Leaving the pictures aside, repeat the entries exactly.
::: DATA TO PROCESS :::
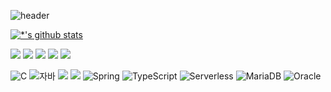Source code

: ![header](https://capsule-render.vercel.app/api?type=soft&color=gradient&height=60&section=header&text=Seoin%20&fontSize=70&animation=blink&fontAlign=12&fontAlignY=60)

[![*'s github stats](https://github-readme-stats.vercel.app/api?username=seoin1223&show_icons=true&theme=radical)](https://github.com/seoin1223)


<!-- [![Top Langs](https://github-readme-stats.vercel.app/api/top-langs/?username=seoin1223)](https://github.com/SeoinArt/github-readme-stats)-->

![](http://github-profile-summary-cards.vercel.app/api/cards/profile-details?username=seoin1223&theme=default)
![](http://github-profile-summary-cards.vercel.app/api/cards/repos-per-language?username=seoin1223&theme=default)
![](http://github-profile-summary-cards.vercel.app/api/cards/most-commit-language?username=seoin1223&theme=default)
![](http://github-profile-summary-cards.vercel.app/api/cards/stats?username=seoin1223&theme=default)
![](http://github-profile-summary-cards.vercel.app/api/cards/productive-time?username=seoin1223&theme=default&utcOffset=8)

![C](https://img.shields.io/badge/-C-123456?style=flat-square&logo=C&logoColor=black)
![자바](https://img.shields.io/badge/-자바-007396?style=flat&logo=Java&logoColor=ffffff)
<img src="https://img.shields.io/badge/Android-3DDC84?style=flat-square&logo=Android&logoColor=white"/>
<img src="https://img.shields.io/badge/Kotlin-0095D5?style=flat-square&logo=Kotlin&logoColor=white"/>
![Spring](https://img.shields.io/badge/-Spring-6DB33F?style=for-the-badge&logo=Spring&logoColor=white)
![TypeScript](https://img.shields.io/badge/-TypeScript-3178C6?style=flat-square&logo=TypeScript&logoColor=white)
![Serverless](https://img.shields.io/badge/-Serverless-FD5750?style=flat-square&logo=Serverless&logoColor=magenta)
![MariaDB](https://img.shields.io/badge/-MariaDB-1F305F?style=flat-square&logo=mariadb&logoColor=white)
![Oracle](https://img.shields.io/badge/-Oracle-1F305F?style=flat-square&logo=mariadb&logoColor=white)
:::
▶ [WRITTEN ANSWER]:
Source code

: ![header](https://capsule-render.vercel.app/api?type=soft&color=gradient&height=60&section=header&text=Seoin%20&fontSize=70&animation=blink&fontAlign=12&fontAlignY=60)

[![*'s github stats](https://github-readme-stats.vercel.app/api?username=seoin1223&show_icons=true&theme=radical)](https://github.com/seoin1223)


<!-- [![Top Langs](https://github-readme-stats.vercel.app/api/top-langs/?username=seoin1223)](https://github.com/SeoinArt/github-readme-stats)-->

![](http://github-profile-summary-cards.vercel.app/api/cards/profile-details?username=seoin1223&theme=default)
![](http://github-profile-summary-cards.vercel.app/api/cards/repos-per-language?username=seoin1223&theme=default)
![](http://github-profile-summary-cards.vercel.app/api/cards/most-commit-language?username=seoin1223&theme=default)
![](http://github-profile-summary-cards.vercel.app/api/cards/stats?username=seoin1223&theme=default)
![](http://github-profile-summary-cards.vercel.app/api/cards/productive-time?username=seoin1223&theme=default&utcOffset=8)

![C](https://img.shields.io/badge/-C-123456?style=flat-square&logo=C&logoColor=black)
![자바](https://img.shields.io/badge/-자바-007396?style=flat&logo=Java&logoColor=ffffff)
<img src="https://img.shields.io/badge/Android-3DDC84?style=flat-square&logo=Android&logoColor=white"/>
<img src="https://img.shields.io/badge/Kotlin-0095D5?style=flat-square&logo=Kotlin&logoColor=white"/>
![Spring](https://img.shields.io/badge/-Spring-6DB33F?style=for-the-badge&logo=Spring&logoColor=white)
![TypeScript](https://img.shields.io/badge/-TypeScript-3178C6?style=flat-square&logo=TypeScript&logoColor=white)
![Serverless](https://img.shields.io/badge/-Serverless-FD5750?style=flat-square&logo=Serverless&logoColor=magenta)
![MariaDB](https://img.shields.io/badge/-MariaDB-1F305F?style=flat-square&logo=mariadb&logoColor=white)
![Oracle](https://img.shields.io/badge/-Oracle-1F305F?style=flat-square&logo=mariadb&logoColor=white)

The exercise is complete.